Das Proporzsystem: Wenn (fast) alle in der Regierung sitzen
Am 29. September wählt Oberösterreich einen neuen Landtag und bekommt damit auch eine neue Landesregierung. Dank des Proporzsystems werden darin wieder (fast) alle Parteien vertreten sein. Doch wie funktioniert das eigentlich?
Die oberösterreichische Landesverfassung gibt die Regelung für die Ernennung der neuen Landesregierung vor. Zunächst wählt der neue Landtag mit einfacher Stimmenmehrheit einen neuen Landeshauptmann oder eine neue Landeshauptfrau. Anschließend greift das Verhältniswahlrecht nach d’Hondt, das die Verteilung der übrigen Sitze in der Landesregierung berechnet.
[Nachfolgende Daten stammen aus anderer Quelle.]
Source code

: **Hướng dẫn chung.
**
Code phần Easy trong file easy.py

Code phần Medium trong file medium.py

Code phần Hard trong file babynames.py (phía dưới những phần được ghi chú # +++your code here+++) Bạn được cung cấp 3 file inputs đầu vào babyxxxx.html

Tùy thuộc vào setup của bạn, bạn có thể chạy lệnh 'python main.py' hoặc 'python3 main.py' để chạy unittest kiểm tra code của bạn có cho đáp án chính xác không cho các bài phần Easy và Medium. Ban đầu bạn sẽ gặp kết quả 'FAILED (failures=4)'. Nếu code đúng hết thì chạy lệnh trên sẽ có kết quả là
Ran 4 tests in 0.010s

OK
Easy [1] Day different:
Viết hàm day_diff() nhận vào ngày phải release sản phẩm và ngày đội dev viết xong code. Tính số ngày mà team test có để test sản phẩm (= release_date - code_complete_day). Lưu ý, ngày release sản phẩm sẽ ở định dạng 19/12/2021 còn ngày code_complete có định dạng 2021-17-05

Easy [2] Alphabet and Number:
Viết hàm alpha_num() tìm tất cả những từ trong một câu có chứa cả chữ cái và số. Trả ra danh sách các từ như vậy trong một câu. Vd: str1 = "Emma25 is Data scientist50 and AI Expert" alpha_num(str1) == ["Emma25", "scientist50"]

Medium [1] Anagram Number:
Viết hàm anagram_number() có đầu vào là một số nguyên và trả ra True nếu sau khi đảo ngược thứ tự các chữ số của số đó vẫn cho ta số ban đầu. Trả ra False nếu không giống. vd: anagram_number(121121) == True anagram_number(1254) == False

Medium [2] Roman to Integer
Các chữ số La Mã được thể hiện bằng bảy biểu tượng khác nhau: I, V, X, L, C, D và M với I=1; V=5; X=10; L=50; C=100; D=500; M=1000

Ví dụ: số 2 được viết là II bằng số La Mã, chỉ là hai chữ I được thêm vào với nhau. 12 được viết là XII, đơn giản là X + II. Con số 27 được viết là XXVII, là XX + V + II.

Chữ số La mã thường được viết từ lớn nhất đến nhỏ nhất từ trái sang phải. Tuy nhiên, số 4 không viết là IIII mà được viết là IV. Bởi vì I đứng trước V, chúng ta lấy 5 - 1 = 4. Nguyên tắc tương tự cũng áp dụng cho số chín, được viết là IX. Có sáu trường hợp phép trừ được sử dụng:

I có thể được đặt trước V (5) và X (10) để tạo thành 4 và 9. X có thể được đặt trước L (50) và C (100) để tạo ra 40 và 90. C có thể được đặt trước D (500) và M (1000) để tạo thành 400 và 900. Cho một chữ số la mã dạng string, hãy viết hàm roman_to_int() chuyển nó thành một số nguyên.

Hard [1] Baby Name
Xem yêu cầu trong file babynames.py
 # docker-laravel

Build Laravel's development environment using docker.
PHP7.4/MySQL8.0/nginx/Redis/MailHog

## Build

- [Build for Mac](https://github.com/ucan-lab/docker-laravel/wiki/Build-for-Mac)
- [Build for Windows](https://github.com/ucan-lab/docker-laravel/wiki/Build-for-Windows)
Man schreibt dazu die Mandatszahlen der im Landtag vertretenen Parteien der Größe nach nebeneinander auf. Dann beginnt das Dividieren: In der darunterliegenden Zeile dividiert man die einzelnen Mandatszahlen durch 2, in der nächsten Zeile durch 3 und anschließend durch 4, durch 5 und so weiter. Aus diesen Zahlenkolonnen sucht man die achtgrößte Zahl. Warum die Achtgrößte? Weil laut Landesverfassung acht Landesrät*innen bestimmt werden müssen (ohne Landeshauptmann bzw. Landeshauptfrau). Diese achtgrößte Zahl ist die sogenannte Wahlzahl. Jede Partei erhält nun so viele Sitze in der Landesregierung, wie diese Wahlzahl in ihrer Mandatszahl enthalten ist.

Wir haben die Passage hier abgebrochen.